## TASK INSTRUCTIONS
Extract from the entries below, exactly as given, only the lines from the line containing "taken under the" to the line containing "dimension, nothing can", both lines included.

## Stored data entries
########

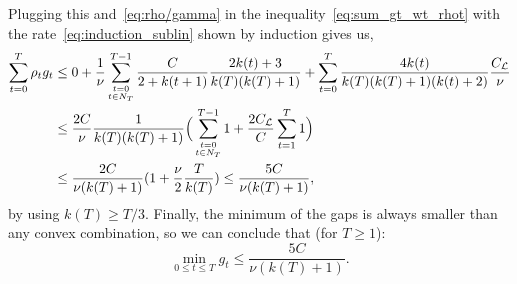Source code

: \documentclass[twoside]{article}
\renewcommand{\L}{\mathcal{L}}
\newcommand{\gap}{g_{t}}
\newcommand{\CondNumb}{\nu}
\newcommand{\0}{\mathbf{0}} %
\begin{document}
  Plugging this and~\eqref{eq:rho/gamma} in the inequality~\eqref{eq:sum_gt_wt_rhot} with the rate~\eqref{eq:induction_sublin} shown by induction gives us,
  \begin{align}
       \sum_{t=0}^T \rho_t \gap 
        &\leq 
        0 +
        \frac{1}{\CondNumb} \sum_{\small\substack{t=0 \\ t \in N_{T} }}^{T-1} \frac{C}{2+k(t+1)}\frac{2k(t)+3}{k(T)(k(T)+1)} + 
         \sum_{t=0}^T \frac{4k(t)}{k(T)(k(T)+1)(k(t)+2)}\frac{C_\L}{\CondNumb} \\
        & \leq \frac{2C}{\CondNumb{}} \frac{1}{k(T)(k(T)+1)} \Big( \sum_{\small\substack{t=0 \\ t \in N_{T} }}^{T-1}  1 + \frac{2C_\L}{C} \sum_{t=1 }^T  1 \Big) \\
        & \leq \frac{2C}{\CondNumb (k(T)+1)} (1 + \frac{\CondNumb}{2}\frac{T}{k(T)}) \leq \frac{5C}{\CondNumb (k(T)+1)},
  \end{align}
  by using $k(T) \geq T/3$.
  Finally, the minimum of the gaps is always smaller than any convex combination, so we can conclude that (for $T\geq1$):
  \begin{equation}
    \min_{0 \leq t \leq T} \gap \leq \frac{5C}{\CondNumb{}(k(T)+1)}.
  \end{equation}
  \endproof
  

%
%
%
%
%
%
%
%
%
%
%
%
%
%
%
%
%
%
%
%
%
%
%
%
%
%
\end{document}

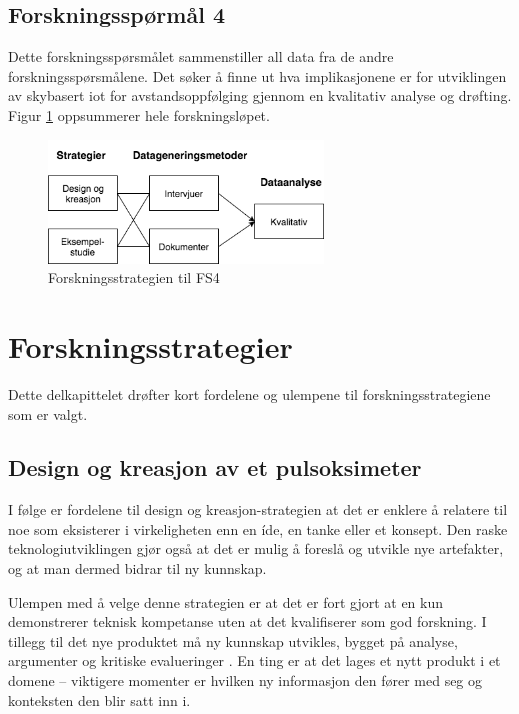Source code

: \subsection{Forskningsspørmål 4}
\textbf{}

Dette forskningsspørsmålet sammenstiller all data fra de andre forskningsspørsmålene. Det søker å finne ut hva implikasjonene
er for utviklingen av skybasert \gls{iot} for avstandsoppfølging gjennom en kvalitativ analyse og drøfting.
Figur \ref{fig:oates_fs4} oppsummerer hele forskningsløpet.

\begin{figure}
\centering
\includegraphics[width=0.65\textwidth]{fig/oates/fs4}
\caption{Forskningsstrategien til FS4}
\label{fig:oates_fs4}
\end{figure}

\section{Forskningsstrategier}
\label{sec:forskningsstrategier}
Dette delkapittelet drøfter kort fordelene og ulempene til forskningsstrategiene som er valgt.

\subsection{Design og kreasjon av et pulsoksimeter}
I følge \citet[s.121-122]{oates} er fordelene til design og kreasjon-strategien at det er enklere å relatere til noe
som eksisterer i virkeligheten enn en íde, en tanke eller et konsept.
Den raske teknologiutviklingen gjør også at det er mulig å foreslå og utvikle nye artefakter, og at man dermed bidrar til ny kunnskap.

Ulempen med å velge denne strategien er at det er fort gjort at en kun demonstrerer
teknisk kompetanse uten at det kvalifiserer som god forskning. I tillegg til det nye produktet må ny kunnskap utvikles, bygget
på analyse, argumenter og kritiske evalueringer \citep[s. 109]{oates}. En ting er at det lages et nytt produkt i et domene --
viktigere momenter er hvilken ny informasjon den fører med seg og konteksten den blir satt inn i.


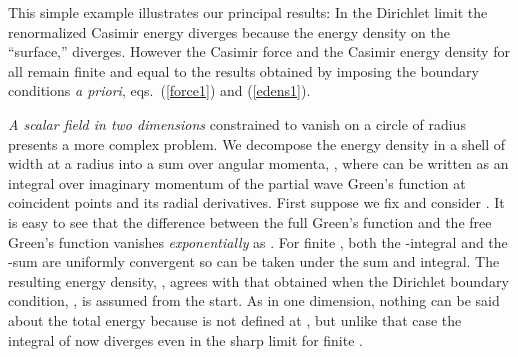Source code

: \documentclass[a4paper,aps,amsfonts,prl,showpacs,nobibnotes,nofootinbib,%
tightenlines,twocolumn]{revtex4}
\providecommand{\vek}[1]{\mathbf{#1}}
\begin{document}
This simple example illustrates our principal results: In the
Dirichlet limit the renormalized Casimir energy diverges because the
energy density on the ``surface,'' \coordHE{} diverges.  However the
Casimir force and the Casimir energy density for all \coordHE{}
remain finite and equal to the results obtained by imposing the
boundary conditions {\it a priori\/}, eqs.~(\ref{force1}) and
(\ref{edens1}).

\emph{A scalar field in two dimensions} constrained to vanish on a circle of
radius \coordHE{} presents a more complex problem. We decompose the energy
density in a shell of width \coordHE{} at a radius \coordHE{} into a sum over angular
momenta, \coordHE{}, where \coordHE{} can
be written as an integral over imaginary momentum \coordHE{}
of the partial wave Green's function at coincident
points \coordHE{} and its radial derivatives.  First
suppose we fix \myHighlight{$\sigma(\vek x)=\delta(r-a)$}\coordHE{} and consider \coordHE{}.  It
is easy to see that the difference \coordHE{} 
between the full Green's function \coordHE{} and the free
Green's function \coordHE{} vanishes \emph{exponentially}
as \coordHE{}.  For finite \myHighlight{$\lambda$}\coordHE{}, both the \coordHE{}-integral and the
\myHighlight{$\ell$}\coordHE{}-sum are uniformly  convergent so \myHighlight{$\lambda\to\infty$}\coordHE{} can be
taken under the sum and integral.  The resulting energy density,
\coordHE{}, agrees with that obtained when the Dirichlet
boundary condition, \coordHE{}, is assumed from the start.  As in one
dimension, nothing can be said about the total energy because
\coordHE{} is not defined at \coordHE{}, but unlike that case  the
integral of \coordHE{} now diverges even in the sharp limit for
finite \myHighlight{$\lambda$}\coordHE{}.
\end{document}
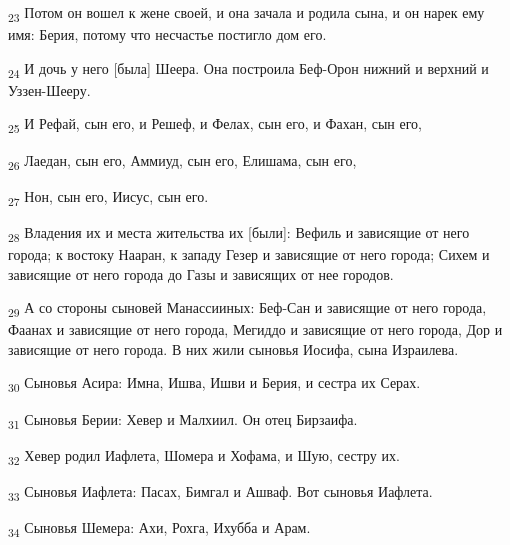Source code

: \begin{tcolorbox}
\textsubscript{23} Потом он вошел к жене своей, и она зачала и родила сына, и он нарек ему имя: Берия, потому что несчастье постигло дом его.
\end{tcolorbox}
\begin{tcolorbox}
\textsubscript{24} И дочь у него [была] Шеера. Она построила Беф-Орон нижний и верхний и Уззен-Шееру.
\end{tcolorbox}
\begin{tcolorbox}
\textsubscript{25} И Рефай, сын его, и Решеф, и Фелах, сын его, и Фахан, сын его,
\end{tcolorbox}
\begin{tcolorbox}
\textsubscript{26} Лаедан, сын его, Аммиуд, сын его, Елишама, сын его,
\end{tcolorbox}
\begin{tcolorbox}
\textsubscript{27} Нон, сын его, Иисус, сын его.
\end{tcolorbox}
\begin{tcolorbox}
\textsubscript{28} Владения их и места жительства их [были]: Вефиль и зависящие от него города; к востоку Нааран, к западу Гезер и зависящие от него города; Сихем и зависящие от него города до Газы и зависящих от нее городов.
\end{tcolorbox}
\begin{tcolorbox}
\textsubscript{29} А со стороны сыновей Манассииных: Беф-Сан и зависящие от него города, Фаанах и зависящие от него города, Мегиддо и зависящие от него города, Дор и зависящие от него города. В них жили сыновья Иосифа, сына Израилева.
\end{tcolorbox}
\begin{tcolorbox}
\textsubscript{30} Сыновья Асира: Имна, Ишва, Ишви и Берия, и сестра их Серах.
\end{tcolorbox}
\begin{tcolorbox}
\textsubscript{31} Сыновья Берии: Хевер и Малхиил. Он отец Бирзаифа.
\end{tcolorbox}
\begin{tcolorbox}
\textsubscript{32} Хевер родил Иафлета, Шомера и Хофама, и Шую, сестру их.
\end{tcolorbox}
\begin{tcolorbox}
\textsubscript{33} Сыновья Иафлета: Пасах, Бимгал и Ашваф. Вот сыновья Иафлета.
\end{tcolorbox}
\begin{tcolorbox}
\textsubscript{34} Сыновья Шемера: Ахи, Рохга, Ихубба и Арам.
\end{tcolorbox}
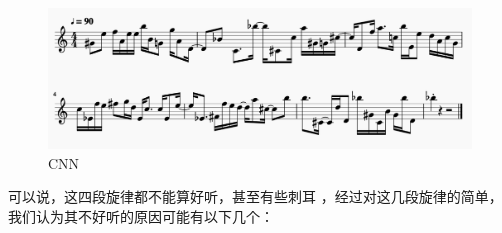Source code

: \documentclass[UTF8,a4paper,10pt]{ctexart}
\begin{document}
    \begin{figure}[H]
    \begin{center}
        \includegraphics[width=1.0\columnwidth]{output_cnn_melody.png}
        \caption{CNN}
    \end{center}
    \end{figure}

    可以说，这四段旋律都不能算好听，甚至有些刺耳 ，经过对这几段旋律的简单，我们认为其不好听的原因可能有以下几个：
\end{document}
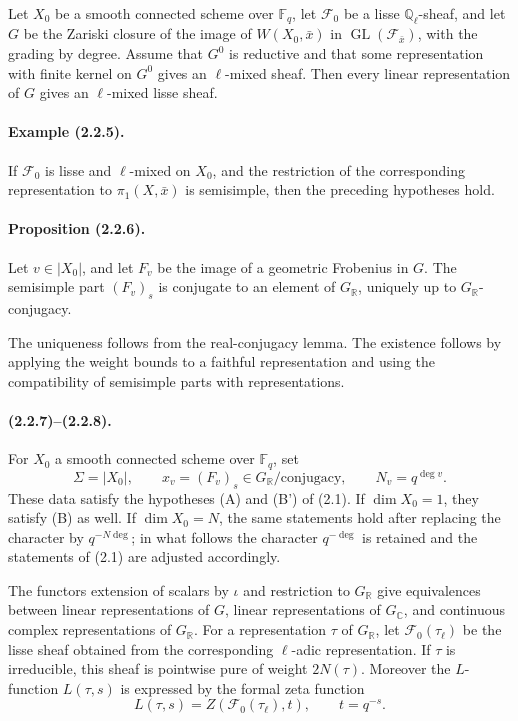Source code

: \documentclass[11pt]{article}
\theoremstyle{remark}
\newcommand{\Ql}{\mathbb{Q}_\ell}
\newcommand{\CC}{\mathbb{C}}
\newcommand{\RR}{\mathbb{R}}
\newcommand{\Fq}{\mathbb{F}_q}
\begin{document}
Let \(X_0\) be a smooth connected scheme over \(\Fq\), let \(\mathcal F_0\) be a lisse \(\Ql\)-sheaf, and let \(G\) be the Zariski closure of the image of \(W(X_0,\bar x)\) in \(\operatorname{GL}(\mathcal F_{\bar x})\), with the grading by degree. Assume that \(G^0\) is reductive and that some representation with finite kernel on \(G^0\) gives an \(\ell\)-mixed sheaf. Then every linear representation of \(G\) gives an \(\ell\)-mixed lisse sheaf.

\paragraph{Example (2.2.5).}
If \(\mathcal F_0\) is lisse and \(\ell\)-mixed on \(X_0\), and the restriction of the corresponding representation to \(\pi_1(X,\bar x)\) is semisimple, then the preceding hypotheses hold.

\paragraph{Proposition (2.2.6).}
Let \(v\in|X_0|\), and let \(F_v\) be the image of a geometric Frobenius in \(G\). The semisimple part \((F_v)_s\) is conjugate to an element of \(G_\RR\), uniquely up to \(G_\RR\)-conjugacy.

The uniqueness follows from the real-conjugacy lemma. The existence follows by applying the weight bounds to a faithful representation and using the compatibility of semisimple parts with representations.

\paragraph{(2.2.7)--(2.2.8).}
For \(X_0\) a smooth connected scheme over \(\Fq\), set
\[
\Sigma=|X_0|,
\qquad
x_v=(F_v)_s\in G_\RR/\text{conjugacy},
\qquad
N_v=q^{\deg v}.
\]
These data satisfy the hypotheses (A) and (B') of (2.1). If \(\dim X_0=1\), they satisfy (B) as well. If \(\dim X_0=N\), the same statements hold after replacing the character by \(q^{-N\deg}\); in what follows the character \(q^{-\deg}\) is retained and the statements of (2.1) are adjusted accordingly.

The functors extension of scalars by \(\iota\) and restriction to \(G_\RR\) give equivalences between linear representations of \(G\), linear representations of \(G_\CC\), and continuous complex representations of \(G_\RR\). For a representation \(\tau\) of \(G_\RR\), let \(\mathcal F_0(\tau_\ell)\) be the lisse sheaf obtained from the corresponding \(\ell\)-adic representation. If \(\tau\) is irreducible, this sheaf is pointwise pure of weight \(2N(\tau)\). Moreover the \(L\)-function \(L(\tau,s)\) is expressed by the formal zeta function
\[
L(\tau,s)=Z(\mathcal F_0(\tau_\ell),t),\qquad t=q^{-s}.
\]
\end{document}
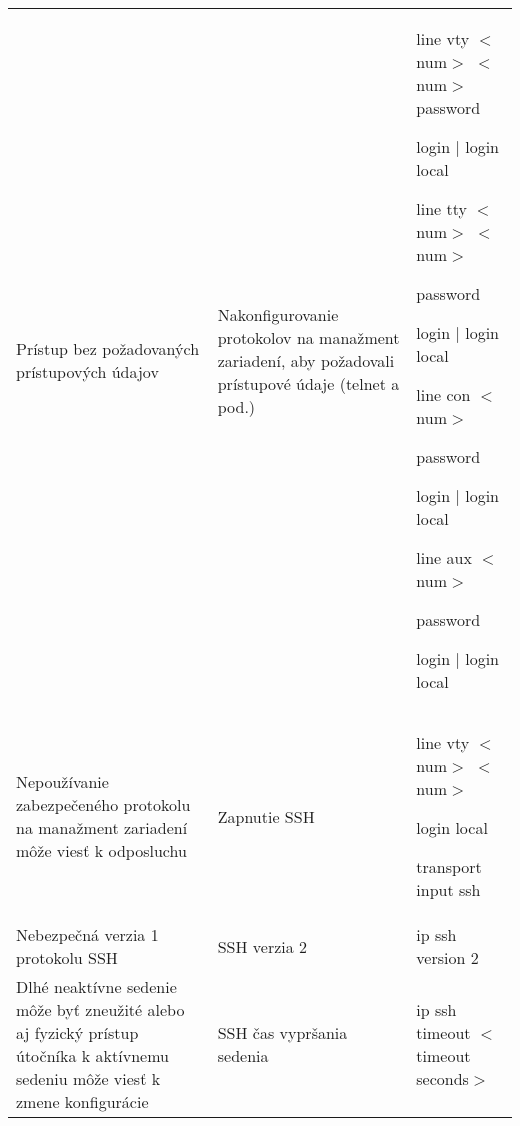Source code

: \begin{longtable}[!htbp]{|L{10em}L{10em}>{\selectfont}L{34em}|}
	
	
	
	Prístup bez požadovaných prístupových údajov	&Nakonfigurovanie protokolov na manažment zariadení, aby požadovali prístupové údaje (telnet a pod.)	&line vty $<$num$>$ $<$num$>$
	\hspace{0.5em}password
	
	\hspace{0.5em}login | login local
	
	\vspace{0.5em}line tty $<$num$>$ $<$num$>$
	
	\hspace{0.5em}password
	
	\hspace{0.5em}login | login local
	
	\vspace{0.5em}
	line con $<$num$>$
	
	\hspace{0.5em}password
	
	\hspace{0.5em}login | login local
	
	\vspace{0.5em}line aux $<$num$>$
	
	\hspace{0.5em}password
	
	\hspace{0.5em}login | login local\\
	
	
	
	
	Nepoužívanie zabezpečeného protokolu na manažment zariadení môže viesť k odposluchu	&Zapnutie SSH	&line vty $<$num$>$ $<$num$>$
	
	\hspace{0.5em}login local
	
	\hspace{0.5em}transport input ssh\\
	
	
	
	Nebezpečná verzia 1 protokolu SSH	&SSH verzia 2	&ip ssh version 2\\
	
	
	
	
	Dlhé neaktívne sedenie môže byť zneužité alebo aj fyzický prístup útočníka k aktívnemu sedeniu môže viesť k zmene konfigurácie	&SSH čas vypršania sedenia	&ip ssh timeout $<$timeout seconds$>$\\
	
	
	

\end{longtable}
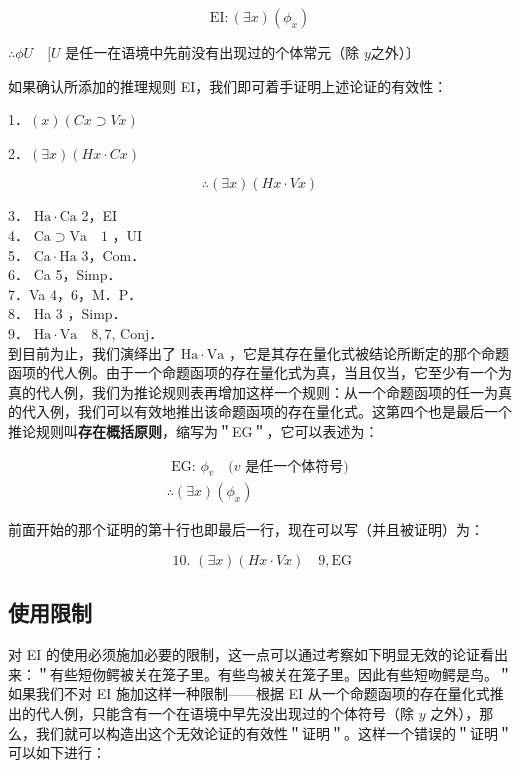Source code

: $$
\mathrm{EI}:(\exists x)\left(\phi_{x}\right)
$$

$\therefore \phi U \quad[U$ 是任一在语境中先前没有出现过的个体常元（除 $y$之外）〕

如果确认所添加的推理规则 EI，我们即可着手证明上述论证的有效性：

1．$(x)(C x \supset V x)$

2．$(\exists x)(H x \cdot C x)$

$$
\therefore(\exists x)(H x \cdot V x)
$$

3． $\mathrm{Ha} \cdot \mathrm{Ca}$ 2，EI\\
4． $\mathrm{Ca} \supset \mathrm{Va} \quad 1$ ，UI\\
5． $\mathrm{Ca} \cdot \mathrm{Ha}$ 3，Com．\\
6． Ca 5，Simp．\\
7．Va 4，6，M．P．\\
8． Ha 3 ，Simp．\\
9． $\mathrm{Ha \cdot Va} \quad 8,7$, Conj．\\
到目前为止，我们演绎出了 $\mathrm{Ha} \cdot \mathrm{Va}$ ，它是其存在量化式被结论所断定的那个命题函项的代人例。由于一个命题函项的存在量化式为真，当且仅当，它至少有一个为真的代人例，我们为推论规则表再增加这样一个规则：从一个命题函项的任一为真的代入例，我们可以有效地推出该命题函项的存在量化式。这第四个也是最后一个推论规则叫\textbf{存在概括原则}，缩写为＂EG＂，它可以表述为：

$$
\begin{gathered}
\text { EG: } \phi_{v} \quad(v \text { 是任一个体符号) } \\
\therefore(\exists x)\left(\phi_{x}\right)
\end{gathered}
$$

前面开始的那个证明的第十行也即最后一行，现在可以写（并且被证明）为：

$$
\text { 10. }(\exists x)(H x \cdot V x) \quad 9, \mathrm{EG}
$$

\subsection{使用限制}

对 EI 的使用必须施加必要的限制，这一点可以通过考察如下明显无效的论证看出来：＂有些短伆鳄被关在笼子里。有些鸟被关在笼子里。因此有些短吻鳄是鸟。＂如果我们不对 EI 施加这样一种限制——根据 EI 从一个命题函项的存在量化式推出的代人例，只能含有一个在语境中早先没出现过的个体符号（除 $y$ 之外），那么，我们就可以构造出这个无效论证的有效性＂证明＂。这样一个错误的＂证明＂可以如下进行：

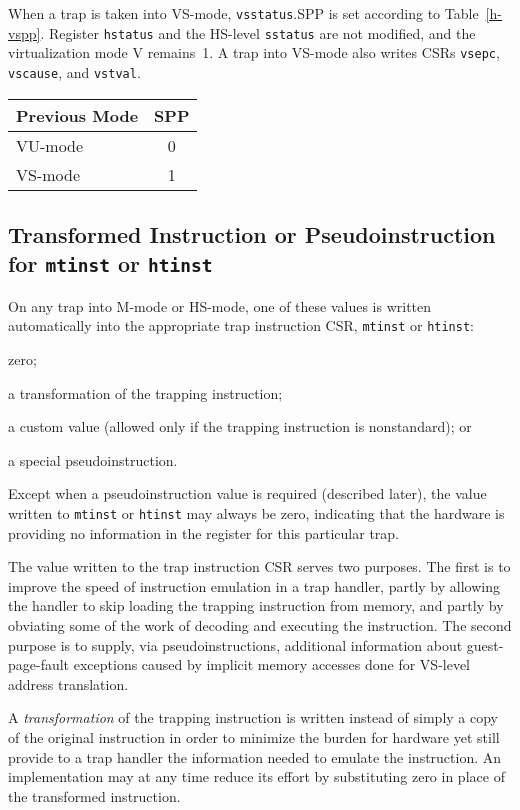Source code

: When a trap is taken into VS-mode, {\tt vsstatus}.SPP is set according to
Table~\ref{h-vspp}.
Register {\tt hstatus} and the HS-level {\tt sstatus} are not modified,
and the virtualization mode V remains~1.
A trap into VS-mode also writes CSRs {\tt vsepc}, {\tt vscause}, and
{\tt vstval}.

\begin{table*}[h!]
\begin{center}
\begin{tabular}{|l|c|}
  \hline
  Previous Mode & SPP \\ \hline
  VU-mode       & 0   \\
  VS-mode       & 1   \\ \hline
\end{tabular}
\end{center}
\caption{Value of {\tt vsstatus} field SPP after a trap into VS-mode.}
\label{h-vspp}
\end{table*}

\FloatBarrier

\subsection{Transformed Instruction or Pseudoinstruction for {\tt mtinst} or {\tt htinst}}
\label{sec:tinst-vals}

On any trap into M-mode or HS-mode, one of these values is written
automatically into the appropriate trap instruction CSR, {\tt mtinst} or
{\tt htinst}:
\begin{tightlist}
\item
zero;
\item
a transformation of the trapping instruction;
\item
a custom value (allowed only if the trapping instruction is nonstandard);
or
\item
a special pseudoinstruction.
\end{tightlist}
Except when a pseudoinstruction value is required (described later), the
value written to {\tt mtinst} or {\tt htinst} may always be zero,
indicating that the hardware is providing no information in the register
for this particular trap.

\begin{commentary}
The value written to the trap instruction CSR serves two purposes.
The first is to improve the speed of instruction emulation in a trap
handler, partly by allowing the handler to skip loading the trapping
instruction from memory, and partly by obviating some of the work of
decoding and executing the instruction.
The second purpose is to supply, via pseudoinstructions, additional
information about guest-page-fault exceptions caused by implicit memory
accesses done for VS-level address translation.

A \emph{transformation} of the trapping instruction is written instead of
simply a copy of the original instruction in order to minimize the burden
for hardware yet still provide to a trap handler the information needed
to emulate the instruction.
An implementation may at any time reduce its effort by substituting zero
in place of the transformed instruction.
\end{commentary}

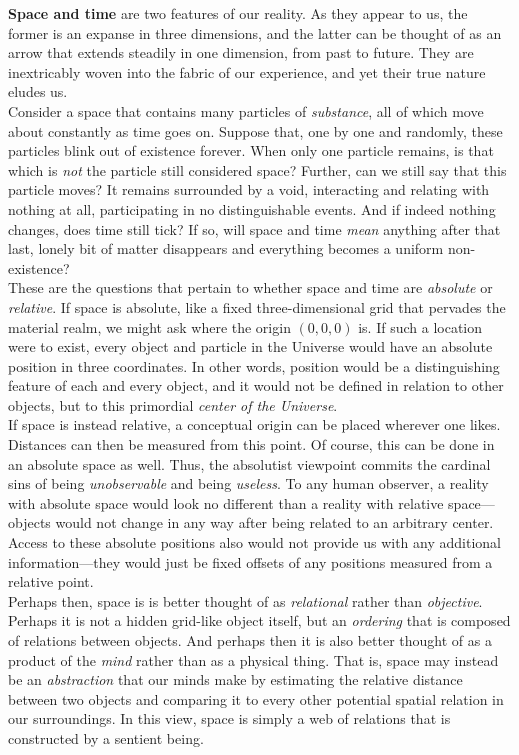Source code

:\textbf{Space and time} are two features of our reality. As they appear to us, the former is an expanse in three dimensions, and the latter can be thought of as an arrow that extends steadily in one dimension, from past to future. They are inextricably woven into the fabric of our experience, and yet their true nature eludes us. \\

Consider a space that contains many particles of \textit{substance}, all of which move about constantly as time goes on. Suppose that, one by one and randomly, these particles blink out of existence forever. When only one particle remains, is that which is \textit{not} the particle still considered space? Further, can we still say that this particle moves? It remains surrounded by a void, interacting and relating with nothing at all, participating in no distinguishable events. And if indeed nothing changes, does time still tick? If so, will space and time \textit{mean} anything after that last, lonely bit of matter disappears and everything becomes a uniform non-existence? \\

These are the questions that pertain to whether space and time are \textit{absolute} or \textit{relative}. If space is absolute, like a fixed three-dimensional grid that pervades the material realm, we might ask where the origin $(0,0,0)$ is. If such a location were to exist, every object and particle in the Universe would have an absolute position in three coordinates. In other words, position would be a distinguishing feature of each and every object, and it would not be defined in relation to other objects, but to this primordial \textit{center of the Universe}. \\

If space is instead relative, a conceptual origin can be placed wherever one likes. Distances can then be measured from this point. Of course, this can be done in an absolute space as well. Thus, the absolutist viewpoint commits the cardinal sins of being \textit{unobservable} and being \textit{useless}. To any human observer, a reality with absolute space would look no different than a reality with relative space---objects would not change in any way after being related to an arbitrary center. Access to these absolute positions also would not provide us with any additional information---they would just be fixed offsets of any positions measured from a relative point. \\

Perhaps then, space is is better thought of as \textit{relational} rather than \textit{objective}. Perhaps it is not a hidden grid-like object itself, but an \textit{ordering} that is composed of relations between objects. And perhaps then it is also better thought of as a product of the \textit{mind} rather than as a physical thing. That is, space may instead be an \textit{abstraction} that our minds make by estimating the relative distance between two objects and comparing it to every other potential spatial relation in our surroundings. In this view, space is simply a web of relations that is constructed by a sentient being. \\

########

## RESPONSE TO THE EXERCISE
taken under the sum and integral.  The resulting energy density,
\coordHE{}, agrees with that obtained when the Dirichlet
boundary condition, \coordHE{}, is assumed from the start.  As in one
dimension, nothing can be said about the total energy because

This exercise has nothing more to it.